Mit ihrem Freund, dem Architekten Emil, ist sie seit neun Jahren zusammen. Nun ist er 40 und wünscht sich endlich Kinder und ein Haus. Doch auch mit Anfang 30 ist die Redakteurin eines Magazins nicht bereit dazu. Sie vermisst die Unbeschwertheit der ersten Beziehungsjahre, möchte lieber weiterhin viel reisen, bis spät abends arbeiten und die Nächte durchtanzen. Und sie pflegt eine Affäre mit dem Endvierziger Leo, der verheiratet ist. Als auch Emil fremdgeht und den Seitensprung beichtet, ergreift sie die Flucht...

„Unterwasserflimmern“ ist das Romandebüt von Katharina Schaller.

Meine Meinung:
Der Roman besteht aus vier Teilen, die wiederum in kurze Abschnitte gegliedert sind. Erzählt wird im Präsens und in chronologischer Reihenfolge in der Ich-Perspektive aus der Sicht der Protagonistin.

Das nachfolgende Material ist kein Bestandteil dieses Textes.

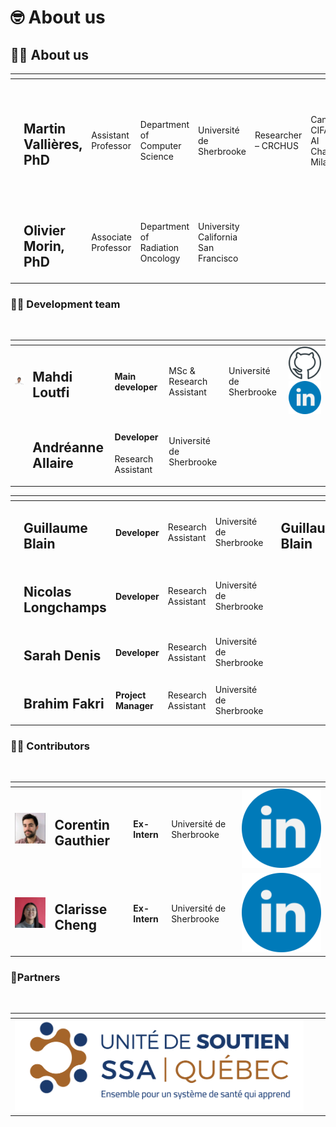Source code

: # 🤓 About us

## :pilot: About us

<table data-card-size="large" data-view="cards"><thead><tr><th></th><th></th><th></th><th></th><th></th><th></th><th></th><th data-type="content-ref"></th><th></th><th data-type="files"></th></tr></thead><tbody><tr><td><img src=".gitbook/assets/MartinV (2).png" alt="" data-size="original"></td><td><h2><strong>Martin Vallières, PhD</strong></h2></td><td>Assistant Professor</td><td>Department of Computer Science</td><td>Université de Sherbrooke</td><td>Researcher – CRCHUS</td><td>Canada CIFAR AI Chair, Mila</td><td></td><td><a href="https://www.medomics-udes.org/fr/">https://www.medomics-udes.org/fr/</a><img src=".gitbook/assets/MartinVAffiliations (1).png" alt=""></td><td></td></tr><tr><td><img src=".gitbook/assets/OlivierM.png" alt="" data-size="original"></td><td><h2>Olivier Morin, PhD</h2></td><td>Associate Professor</td><td>Department of Radiation Oncology</td><td>University California San Francisco</td><td></td><td></td><td></td><td><a href="https://www.medomics.ai/">https://www.medomics.ai/</a><br><img src=".gitbook/assets/UCSF.png" alt=""></td><td></td></tr></tbody></table>

### 👩‍💻 Development team <a href="#development-team" id="development-team"></a>

​​​​

<table data-card-size="large" data-view="cards" data-full-width="false"><thead><tr><th></th><th></th><th></th><th></th><th></th><th></th></tr></thead><tbody><tr><td><img src=".gitbook/assets/ME-no-bg-cropped.png" alt="" data-size="original"></td><td><h2>Mahdi Loutfi</h2></td><td><h4>Main developer</h4></td><td>MSc &#x26; Research Assistant</td><td>Université de Sherbrooke</td><td><a href="https://github.com/MahdiAll99?tab=repositories"><img src=".gitbook/assets/github-logo (2).png" alt="" data-size="line"></a><a href="https://www.linkedin.com/in/mahdi-ait-lhaj-loutfi-332014253/"> <img src=".gitbook/assets/linkedin-logo.png" alt="" data-size="line"></a></td></tr><tr><td><img src=".gitbook/assets/Andéranne.png" alt="" data-size="original"></td><td><h2>Andréanne Allaire</h2></td><td><h4>Developer</h4><p>Research Assistant</p></td><td>Université de Sherbrooke</td><td></td><td></td></tr></tbody></table>

<table data-view="cards"><thead><tr><th></th><th></th><th></th><th></th><th></th><th></th><th data-hidden></th><th data-hidden data-type="content-ref"></th><th data-hidden data-type="content-ref"></th></tr></thead><tbody><tr><td><img src=".gitbook/assets/Blain.png" alt="" data-size="original"></td><td><h2>Guillaume Blain</h2></td><td><h4>Developer</h4></td><td>Research Assistant</td><td>Université de Sherbrooke</td><td><a href="https://github.com/Blain354?tab=repositories"><img src=".gitbook/assets/github-logo (2).png" alt="" data-size="line"></a><a href="https://www.linkedin.com/in/guillaume-blain-a7b9871a2/"> <img src=".gitbook/assets/linkedin-logo.png" alt="" data-size="line"></a></td><td><h2>Guillaume Blain</h2></td><td></td><td></td></tr><tr><td><img src=".gitbook/assets/Nico (3).png" alt="" data-size="original"></td><td><h2>Nicolas Longchamps</h2></td><td><h4>Developer</h4></td><td>Research Assistant</td><td>Université de Sherbrooke</td><td><a href="https://github.com/NicoLongfield?tab=repositories"><img src=".gitbook/assets/github-logo (2).png" alt="" data-size="line"></a><a href="https://www.linkedin.com/in/nicolas-longchamps-bb2023279/"> <img src=".gitbook/assets/linkedin-logo.png" alt="" data-size="line"></a></td><td></td><td></td><td></td></tr><tr><td><img src=".gitbook/assets/Sarah.png" alt="" data-size="original"></td><td><h2>Sarah Denis</h2></td><td><h4>Developer</h4></td><td>Research Assistant</td><td>Université de Sherbrooke</td><td><a href="https://github.com/Sari27?tab=repositories"><img src=".gitbook/assets/github-logo (2).png" alt="" data-size="line"></a><a href="https://www.linkedin.com/in/sarah-denis-b384b722b"> <img src=".gitbook/assets/linkedin-logo.png" alt="" data-size="line"></a></td><td></td><td></td><td></td></tr><tr><td><img src=".gitbook/assets/Brahim.png" alt="" data-size="original"></td><td><h2>Brahim Fakri</h2></td><td><strong>Project Manager</strong></td><td>Research Assistant</td><td>Université de Sherbrooke</td><td><a href="https://github.com/BrahimFakri"><img src=".gitbook/assets/github-logo (2).png" alt="" data-size="line"></a></td><td></td><td></td><td></td></tr></tbody></table>



### 👩‍💻 Contributors <a href="#contributors" id="contributors"></a>

​​​​

<table data-card-size="large" data-view="cards"><thead><tr><th></th><th></th><th></th><th></th><th></th></tr></thead><tbody><tr><td><img src=".gitbook/assets/corentin.jpeg" alt="" data-size="original"></td><td><h2>Corentin Gauthier</h2></td><td><h4>Ex-Intern</h4></td><td>Université de Sherbrooke</td><td><a href="https://www.linkedin.com/in/corentin-gauthier/"> <img src=".gitbook/assets/linkedin-logo.png" alt="" data-size="line"></a></td></tr><tr><td><img src=".gitbook/assets/Clarisse.jpg" alt="" data-size="original"></td><td><h2>Clarisse Cheng</h2></td><td><h4>Ex-Intern</h4></td><td>Université de Sherbrooke</td><td><a href="https://www.linkedin.com/in/clarisse-cheng-2b58601b9/"> <img src=".gitbook/assets/linkedin-logo.png" alt="" data-size="line"></a></td></tr></tbody></table>

### 🤝Partners <a href="#partners" id="partners"></a>

​​​​​​​​​​​​​

<table data-view="cards"><thead><tr><th></th><th></th><th></th></tr></thead><tbody><tr><td><img src=".gitbook/assets/Unite-SSA-Logo.png" alt="" data-size="original"></td><td></td><td></td></tr></tbody></table>
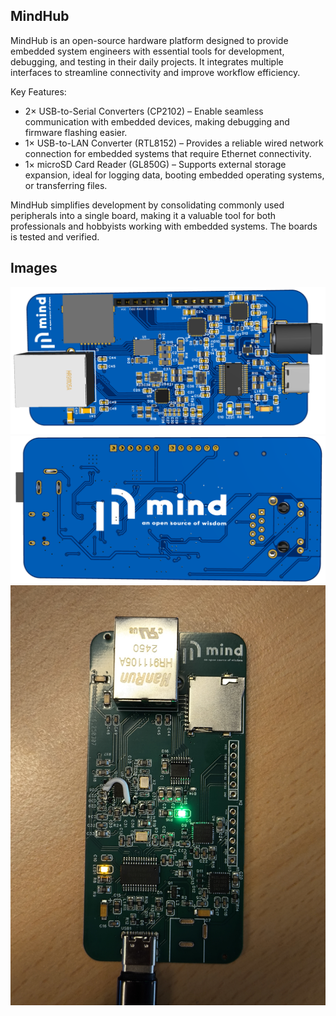 ## MindHub
MindHub is an open-source hardware platform designed to provide embedded system engineers with essential tools for development, debugging, and testing in their daily projects. It integrates multiple interfaces to streamline connectivity and improve workflow efficiency.

Key Features:
* 2× USB-to-Serial Converters (CP2102) – Enable seamless communication with embedded devices, making debugging and firmware flashing easier.
* 1× USB-to-LAN Converter (RTL8152) – Provides a reliable wired network connection for embedded systems that require Ethernet connectivity.
* 1× microSD Card Reader (GL850G) – Supports external storage expansion, ideal for logging data, booting embedded operating systems, or transferring files.

MindHub simplifies development by consolidating commonly used peripherals into a single board, making it a valuable tool for both professionals and hobbyists working with embedded systems.
The boards is tested and verified.
## Images
![3D Front](images/3D_UHUB.png)
![3D Back](images/3D_UHUB_back.png)
![Real](images/working_image.jpg)


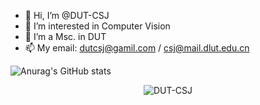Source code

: - 👋 Hi, I’m @DUT-CSJ
- 👀 I’m interested in Computer Vision
- 🌱 I’m a Msc. in DUT
- 📫 My email: dutcsj@gamil.com / csj@mail.dlut.edu.cn

<!---
DUT-CSJ/DUT-CSJ is a ✨ special ✨ repository because its `README.md` (this file) appears on your GitHub profile.
You can click the Preview link to take a look at your changes.
--->
![Anurag's GitHub stats](https://github-readme-stats.vercel.app/api?username=DUT-CSJ&show_icons=true&theme=radical)  
<p align="center"><img src="https://komarev.com/ghpvc/?username=DUT-CSJ" alt="DUT-CSJ" /></p>
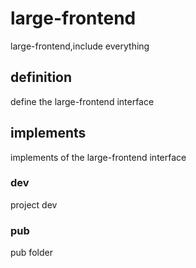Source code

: # large-frontend

large-frontend,include everything

## definition

define the large-frontend interface

## implements

implements of  the large-frontend interface


### dev

project dev

### pub

pub folder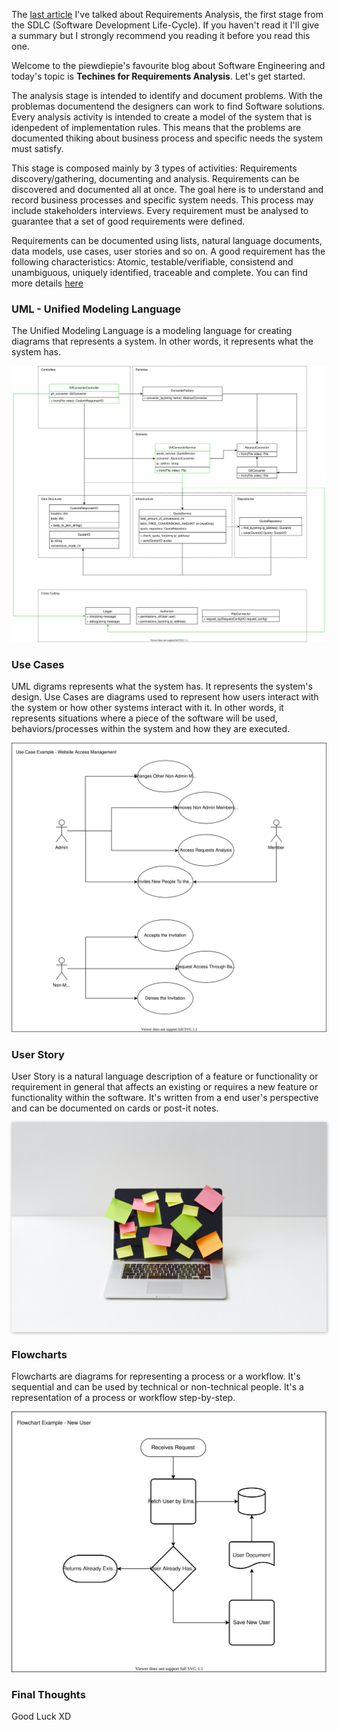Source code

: <div style="text-align: left;">
    <p>
        The <a href="https://gabrielslima.github.io/blog/post.html?id=23" target="blank">last article</a> I've talked about Requirements
        Analysis, the first stage from the SDLC (Software Development Life-Cycle).
        If you haven't read it I'll give a summary but I strongly
        recommend you reading it before you read this one.
    </p>
    <p>
        Welcome to the piewdiepie's favourite blog about Software Engineering
        and today's topic is <strong>Techines for Requirements Analysis</strong>.
        Let's get started.
    </p>
    <p>
        The analysis stage is intended to identify and document problems.
        With the problemas documentend the designers can work
        to find Software solutions. Every analysis activity is
        intended to create a model of the system that is idenpedent
        of implementation rules. This means that the problems are
        documented thiking about business process and specific needs
        the system must satisfy.
    </p>
    <p>
        This stage is composed mainly by 3 types of activities:
        Requirements discovery/gathering, documenting and analysis.
        Requirements can be discovered and documented all at once.
        The goal here is to understand and record business processes
        and specific system needs. This process may include
        stakeholders interviews.
        Every requirement must be analysed to guarantee that a set of
        good requirements were defined.
    </p>
    <p>
        Requirements can be documented using lists, natural language
        documents, data models, use cases, user stories and so on.
        A good requirement has the following characteristics:
        Atomic, testable/verifiable, consistend and unambiguous, 
        uniquely identified, traceable and complete.
        You can find more details <a href="https://gabrielslima.github.io/blog/post.html?id=23" target="blank">here</a>
    </p>
    <h3>UML - Unified Modeling Language</h3>
    <p>
        The Unified Modeling Language is a modeling language for
        creating diagrams that represents a system. In other
        words, it represents what the system has.
    </p>
    <img class="post-img" src="images/software-development-life-cycle-analysis-techniques/uml.svg" alt="Flowchart - New User resgistering flow">
    <h3>Use Cases</h3>
    <p>
        UML digrams represents what the system has. It represents the
        system's design.
        Use Cases are diagrams used to represent how users interact with
        the system or how other systems interact with it. In other words,
        it represents situations where a piece of the software will be used,
        behaviors/processes within the system and how they are executed.
    </p>
    <img class="post-img" src="images/software-development-life-cycle-analysis-techniques/Requirements-Analysis.svg" alt="Use Case - User registering into the platform">
    <h3>User Story</h3>
    <p>
        User Story is a natural language description of a feature
        or functionality or requirement in general that
        affects an existing or requires a new feature or functionality
        within the software. It's written from a end user's perspective
        and can be documented on cards or post-it notes.
    </p>
    <img style="box-shadow: 1px 1px 5px rgba(0,0,0, 0.3);" class="post-img" src="images/software-development-life-cycle-analysis-techniques/post-it.jpg" alt="Use Case - User registering into the platform">
    <h3>Flowcharts</h3>
    <p>
        Flowcharts are diagrams for representing a process or a
        workflow. It's sequential and can be used by technical
        or non-technical people.
        It's a representation of a process or workflow step-by-step.
    </p>
    <img class="post-img" src="images/software-development-life-cycle-analysis-techniques/Requirements-Analysis-Flowchart.svg" alt="Flowchart - New User resgistering flow">
    <h3>Final Thoughts</h3>
    Good Luck XD
</div>
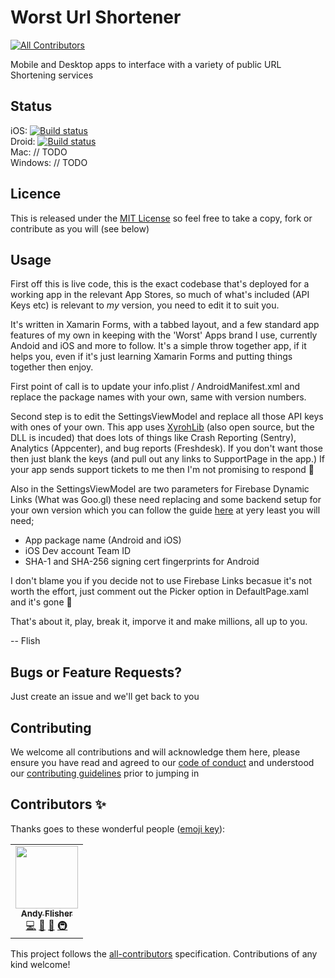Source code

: # Worst Url Shortener
<!-- ALL-CONTRIBUTORS-BADGE:START - Do not remove or modify this section -->
[![All Contributors](https://img.shields.io/badge/all_contributors-1-orange.svg?style=flat-square)](#contributors-)
<!-- ALL-CONTRIBUTORS-BADGE:END -->
Mobile and Desktop apps to interface with a variety of public URL Shortening services

## Status
iOS: [![Build status](https://build.appcenter.ms/v0.1/apps/23951d5c-ad63-41ac-939b-8aec742ad4cf/branches/develop/badge)](https://appcenter.ms)<br/>
Droid: [![Build status](https://build.appcenter.ms/v0.1/apps/767894e1-b6f8-45f6-8fe3-94a478c8394b/branches/develop/badge)](https://appcenter.ms)<br/>
Mac: // TODO<br/>
Windows: // TODO<br/>

## Licence
This is released under the [MIT License](LICENSE) so feel free to take a copy, fork or contribute as you will (see below)

## Usage
First off this is live code, this is the exact codebase that's deployed for a working app in the relevant App Stores, so much of what's included (API Keys etc) is relevant to *my* version, you need to edit it to suit you.

It's written in Xamarin Forms, with a tabbed layout, and a few standard app features of my own in keeping with the 'Worst' Apps brand I use, currently Andoid and iOS and more to follow.  It's a simple throw together app, if it helps you, even if it's just learning Xamarin Forms and putting things together then enjoy.

First point of call is to update your info.plist / AndroidManifest.xml and replace the package names with your own, same with version numbers.

Second step is to edit the SettingsViewModel and replace all those API keys with ones of your own.  This app uses [XyrohLib](https://github.com/Xyroh/XyrohLib) (also open source, but the DLL is incuded) that does lots of things like Crash Reporting (Sentry), Analytics (Appcenter), and bug reports (Freshdesk).  If you don't want those then just blank the keys (and pull out any links to SupportPage in the app.)  If your app sends support tickets to me then I'm not promising to respond 😬

Also in the SettingsViewModel are two parameters for Firebase Dynamic Links (What was Goo.gl) these need replacing and some backend setup for your own version which you can follow the guide [here](https://firebase.google.com/docs/dynamic-links/create-links)  at yery least you will need;

- App package name (Android and iOS)
- iOS Dev account Team ID
- SHA-1 and SHA-256 signing cert fingerprints for Android

I don't blame you if you decide not to use Firebase Links becasue it's not worth the effort, just comment out the Picker option in DefaultPage.xaml and it's gone 🤫

That's about it, play, break it, imporve it and make millions, all up to you.

-- Flish

## Bugs or Feature Requests?
Just create an issue and we'll get back to you

## Contributing
We welcome all contributions and will acknowledge them here, please ensure you have read and agreed to our [code of conduct](CODE_OF_CONDUCT.md) and understood our [contributing guidelines](CONTRIBUTING.md) prior to jumping in

## Contributors ✨

Thanks goes to these wonderful people ([emoji key](https://allcontributors.org/docs/en/emoji-key)):

<!-- ALL-CONTRIBUTORS-LIST:START - Do not remove or modify this section -->
<!-- prettier-ignore-start -->
<!-- markdownlint-disable -->
<table>
  <tr>
    <td align="center"><a href="http://xyroh.com"><img src="https://avatars3.githubusercontent.com/u/3818800?v=4" width="100px;" alt=""/><br /><sub><b>Andy Flisher</b></sub></a><br /><a href="https://github.com/Xyroh/WorstUrlShortener/commits?author=flish" title="Code">💻</a> <a href="https://github.com/Xyroh/WorstUrlShortener/commits?author=flish" title="Documentation">📖</a> <a href="#projectManagement-flish" title="Project Management">📆</a> <a href="#infra-flish" title="Infrastructure (Hosting, Build-Tools, etc)">🚇</a></td>
  </tr>
</table>

<!-- markdownlint-enable -->
<!-- prettier-ignore-end -->
<!-- ALL-CONTRIBUTORS-LIST:END -->

This project follows the [all-contributors](https://github.com/all-contributors/all-contributors) specification. Contributions of any kind welcome!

Der Schreibstil ist die wohl größte Stärke des Romans. Trotz einer meist sehr einfachen Syntax ist er eindringlich und atmosphärisch. Die Sprache ist sehr direkt, teilweise derb bis vulgär, aber auch authentisch.

Im Vordergrund steht die namenlose Protagonistin, eine junge Frau, mit der ich mich nicht identifizieren kann und die ich nicht als sympathisch empfunden habe. Sie wirkt allerdings lebensnah. Etwas gestört hat mich, dass sie einen solch unreifen und egoistischen Eindruck macht und im Laufe des Romans keine deutliche Entwicklung erkennen lässt. Zudem tauchen einige weitere Charaktere auf, von denen manche recht blass bleiben.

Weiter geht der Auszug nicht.